== Material provided ==
******
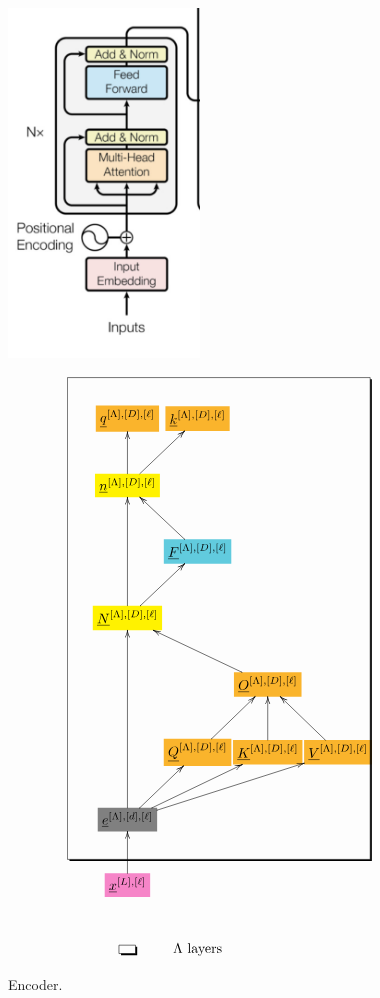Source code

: \documentclass[12pt]{article}
\begin{document}
\begin{figure}[h!]\centering
\begin{minipage}{.5\linewidth}
\includegraphics[width=2in]{encoder.jpg}
\end{minipage}%
\begin{minipage}{.5\linewidth}
$$\xymatrix@R=2.5pc@C=0.1pc{
*+[F*:Dandelion]{\underline{q}^{[\Lambda],[D], [\ell]}}&*+[F*:Dandelion]{\underline{k}^{[\Lambda],[D], [\ell]}}&&
\\
*+[F*:yellow]{\underline{n}^{[\Lambda],[D], [\ell]}}\ar[ur]\ar[u]&&&
\\
&*+[F*:SkyBlue]{\underline{F}^{[\Lambda],[D], [\ell]}}\ar[ul]&&
\\
*+[F*:yellow]{\underline{N}^{[\Lambda],[D], [\ell]}}\ar[ur]\ar[uu]&&&
\\
&&*+[F*:Dandelion]{\underline{O}^{[\Lambda],[D], [\ell]}}\ar[ull]&
\\
&*+[F*:Dandelion]{\underline{Q}^{[\Lambda],[D], [\ell]}}\ar[ur]&*+[F*:Dandelion]{\underline{K}^{[\Lambda],[D], [\ell]}}\ar[u]&*+[F*:Dandelion]{\underline{V}^{[\Lambda],[D],[\ell]}}\ar[ul]
\\
*+[F*:gray]{\underline{e}^{[\Lambda],[d], [\ell]}}\ar[urr]\ar[uuu]\ar[ur]\ar[urrr]&&&
\\
*+[F*:Lavender]{\underline{x}^{[L],[\ell]}}\ar[u]&&&
\save
\POS"1,1"."7,1"."1,4"."7,4"!C*+<4.0em>\frm{-,}
\restore
\\
*+[F-,]{\;\;}&\text{$\Lambda$ layers}
}$$
\end{minipage}
\caption{Encoder.}
\label{fig-texnn-for-encoder}
\end{figure}
\end{document}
******
Return only the number of lines above that include the word "begin".

== Answer for the task ==
4